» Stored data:
════════════════
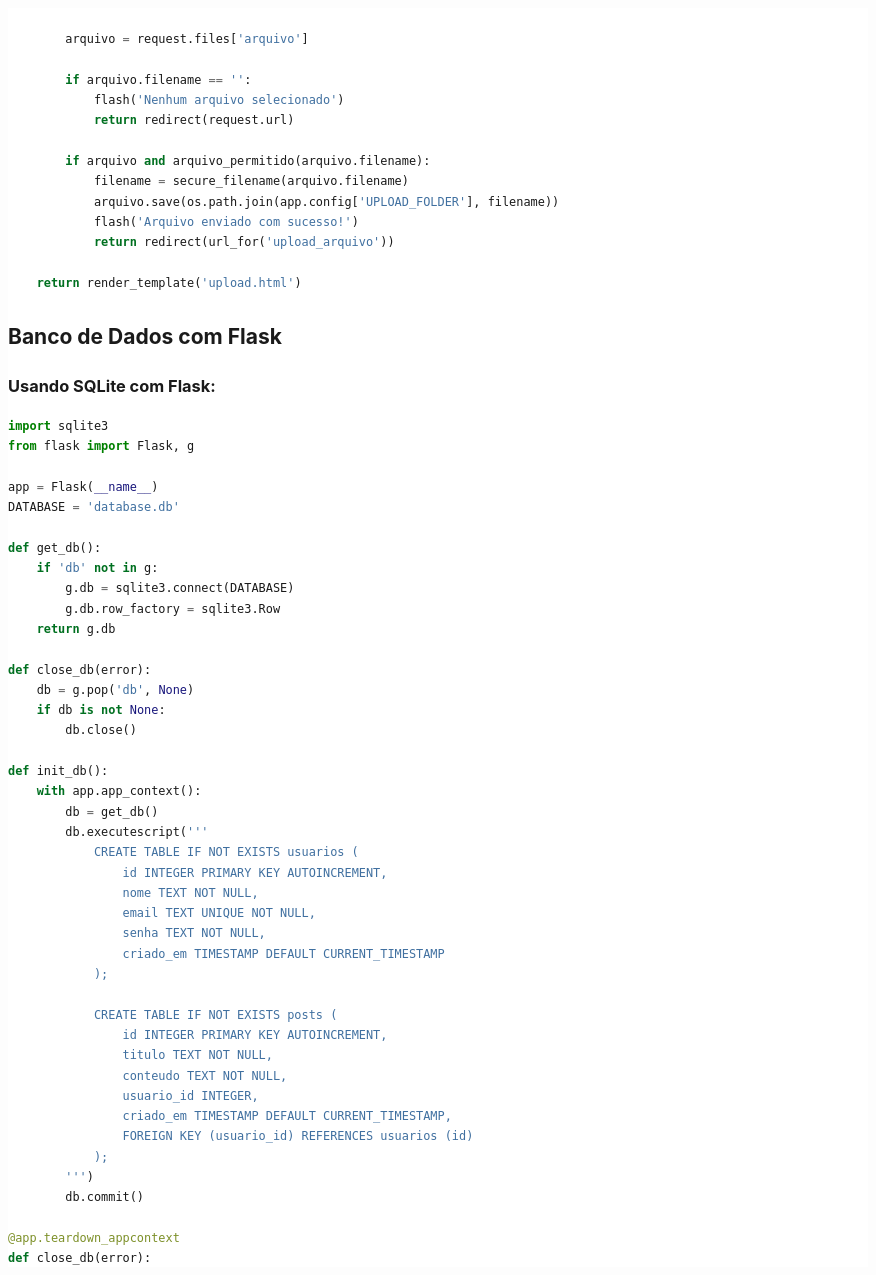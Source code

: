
 ```python
        
        arquivo = request.files['arquivo']
        
        if arquivo.filename == '':
            flash('Nenhum arquivo selecionado')
            return redirect(request.url)
        
        if arquivo and arquivo_permitido(arquivo.filename):
            filename = secure_filename(arquivo.filename)
            arquivo.save(os.path.join(app.config['UPLOAD_FOLDER'], filename))
            flash('Arquivo enviado com sucesso!')
            return redirect(url_for('upload_arquivo'))
    
    return render_template('upload.html')
```

## Banco de Dados com Flask

### Usando SQLite com Flask:
```python
import sqlite3
from flask import Flask, g

app = Flask(__name__)
DATABASE = 'database.db'

def get_db():
    if 'db' not in g:
        g.db = sqlite3.connect(DATABASE)
        g.db.row_factory = sqlite3.Row
    return g.db

def close_db(error):
    db = g.pop('db', None)
    if db is not None:
        db.close()

def init_db():
    with app.app_context():
        db = get_db()
        db.executescript('''
            CREATE TABLE IF NOT EXISTS usuarios (
                id INTEGER PRIMARY KEY AUTOINCREMENT,
                nome TEXT NOT NULL,
                email TEXT UNIQUE NOT NULL,
                senha TEXT NOT NULL,
                criado_em TIMESTAMP DEFAULT CURRENT_TIMESTAMP
            );
            
            CREATE TABLE IF NOT EXISTS posts (
                id INTEGER PRIMARY KEY AUTOINCREMENT,
                titulo TEXT NOT NULL,
                conteudo TEXT NOT NULL,
                usuario_id INTEGER,
                criado_em TIMESTAMP DEFAULT CURRENT_TIMESTAMP,
                FOREIGN KEY (usuario_id) REFERENCES usuarios (id)
            );
        ''')
        db.commit()

@app.teardown_appcontext
def close_db(error):
```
════════════════
» How to complete this task:
Set down every entry above verbatim, without pictures.

» Solution to this problem:
Source code

:
 ```python
        
        arquivo = request.files['arquivo']
        
        if arquivo.filename == '':
            flash('Nenhum arquivo selecionado')
            return redirect(request.url)
        
        if arquivo and arquivo_permitido(arquivo.filename):
            filename = secure_filename(arquivo.filename)
            arquivo.save(os.path.join(app.config['UPLOAD_FOLDER'], filename))
            flash('Arquivo enviado com sucesso!')
            return redirect(url_for('upload_arquivo'))
    
    return render_template('upload.html')
```

## Banco de Dados com Flask

### Usando SQLite com Flask:
```python
import sqlite3
from flask import Flask, g

app = Flask(__name__)
DATABASE = 'database.db'

def get_db():
    if 'db' not in g:
        g.db = sqlite3.connect(DATABASE)
        g.db.row_factory = sqlite3.Row
    return g.db

def close_db(error):
    db = g.pop('db', None)
    if db is not None:
        db.close()

def init_db():
    with app.app_context():
        db = get_db()
        db.executescript('''
            CREATE TABLE IF NOT EXISTS usuarios (
                id INTEGER PRIMARY KEY AUTOINCREMENT,
                nome TEXT NOT NULL,
                email TEXT UNIQUE NOT NULL,
                senha TEXT NOT NULL,
                criado_em TIMESTAMP DEFAULT CURRENT_TIMESTAMP
            );
            
            CREATE TABLE IF NOT EXISTS posts (
                id INTEGER PRIMARY KEY AUTOINCREMENT,
                titulo TEXT NOT NULL,
                conteudo TEXT NOT NULL,
                usuario_id INTEGER,
                criado_em TIMESTAMP DEFAULT CURRENT_TIMESTAMP,
                FOREIGN KEY (usuario_id) REFERENCES usuarios (id)
            );
        ''')
        db.commit()

@app.teardown_appcontext
def close_db(error):
```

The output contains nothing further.